DATA LISTING Start Marker
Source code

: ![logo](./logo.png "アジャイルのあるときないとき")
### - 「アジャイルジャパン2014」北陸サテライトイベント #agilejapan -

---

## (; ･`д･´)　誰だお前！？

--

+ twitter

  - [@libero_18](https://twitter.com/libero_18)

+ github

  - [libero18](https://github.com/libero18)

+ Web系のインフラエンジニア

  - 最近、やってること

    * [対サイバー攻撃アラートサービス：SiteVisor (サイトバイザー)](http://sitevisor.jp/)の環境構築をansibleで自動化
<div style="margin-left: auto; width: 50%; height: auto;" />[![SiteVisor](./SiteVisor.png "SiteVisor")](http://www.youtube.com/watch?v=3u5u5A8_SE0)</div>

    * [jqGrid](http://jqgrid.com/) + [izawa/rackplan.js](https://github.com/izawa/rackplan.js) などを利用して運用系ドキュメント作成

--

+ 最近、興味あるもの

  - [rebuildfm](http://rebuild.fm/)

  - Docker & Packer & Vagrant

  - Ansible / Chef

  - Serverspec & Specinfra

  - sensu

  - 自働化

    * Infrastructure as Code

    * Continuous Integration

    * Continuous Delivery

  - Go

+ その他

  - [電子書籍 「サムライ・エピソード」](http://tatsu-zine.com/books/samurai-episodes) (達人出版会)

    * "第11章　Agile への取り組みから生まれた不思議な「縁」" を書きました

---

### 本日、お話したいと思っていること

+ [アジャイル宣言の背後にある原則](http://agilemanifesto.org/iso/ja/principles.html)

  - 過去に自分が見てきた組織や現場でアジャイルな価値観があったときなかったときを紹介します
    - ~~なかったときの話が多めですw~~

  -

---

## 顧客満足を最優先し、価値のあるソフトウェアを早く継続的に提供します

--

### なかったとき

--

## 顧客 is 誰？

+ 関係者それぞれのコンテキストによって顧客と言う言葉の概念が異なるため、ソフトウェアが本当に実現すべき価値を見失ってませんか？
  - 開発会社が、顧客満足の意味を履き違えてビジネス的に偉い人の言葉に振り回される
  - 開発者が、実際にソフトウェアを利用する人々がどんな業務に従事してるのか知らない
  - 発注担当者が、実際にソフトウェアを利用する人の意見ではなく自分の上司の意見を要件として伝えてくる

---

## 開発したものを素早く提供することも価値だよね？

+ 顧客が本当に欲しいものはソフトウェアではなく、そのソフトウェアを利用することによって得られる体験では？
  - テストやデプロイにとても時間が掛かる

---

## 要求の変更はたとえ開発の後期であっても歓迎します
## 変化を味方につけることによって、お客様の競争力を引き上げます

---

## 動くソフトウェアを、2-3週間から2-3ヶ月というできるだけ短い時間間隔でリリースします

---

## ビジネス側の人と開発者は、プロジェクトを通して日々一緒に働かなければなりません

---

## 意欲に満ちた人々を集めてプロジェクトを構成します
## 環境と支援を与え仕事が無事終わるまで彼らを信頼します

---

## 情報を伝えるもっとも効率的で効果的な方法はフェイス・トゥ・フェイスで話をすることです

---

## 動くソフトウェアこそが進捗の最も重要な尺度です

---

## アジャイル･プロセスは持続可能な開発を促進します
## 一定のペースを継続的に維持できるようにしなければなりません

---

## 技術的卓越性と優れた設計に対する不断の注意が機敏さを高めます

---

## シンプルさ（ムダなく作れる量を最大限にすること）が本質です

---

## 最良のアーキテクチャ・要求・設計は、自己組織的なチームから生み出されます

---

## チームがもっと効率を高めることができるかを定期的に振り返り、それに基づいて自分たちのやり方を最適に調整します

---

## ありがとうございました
DATA LISTING End Marker
__WHAT YOU ARE ASKED TO DO__. Copy the lines above exactly, beginning at the line that has "- Docker & Packer & Vagrant" and stopping after the line that has "### 本日、お話したいと思っていること", and omit the rest.

__TASK OUTPUT__.
  - Docker & Packer & Vagrant

  - Ansible / Chef

  - Serverspec & Specinfra

  - sensu

  - 自働化

    * Infrastructure as Code

    * Continuous Integration

    * Continuous Delivery

  - Go

+ その他

  - [電子書籍 「サムライ・エピソード」](http://tatsu-zine.com/books/samurai-episodes) (達人出版会)

    * "第11章　Agile への取り組みから生まれた不思議な「縁」" を書きました

---

### 本日、お話したいと思っていること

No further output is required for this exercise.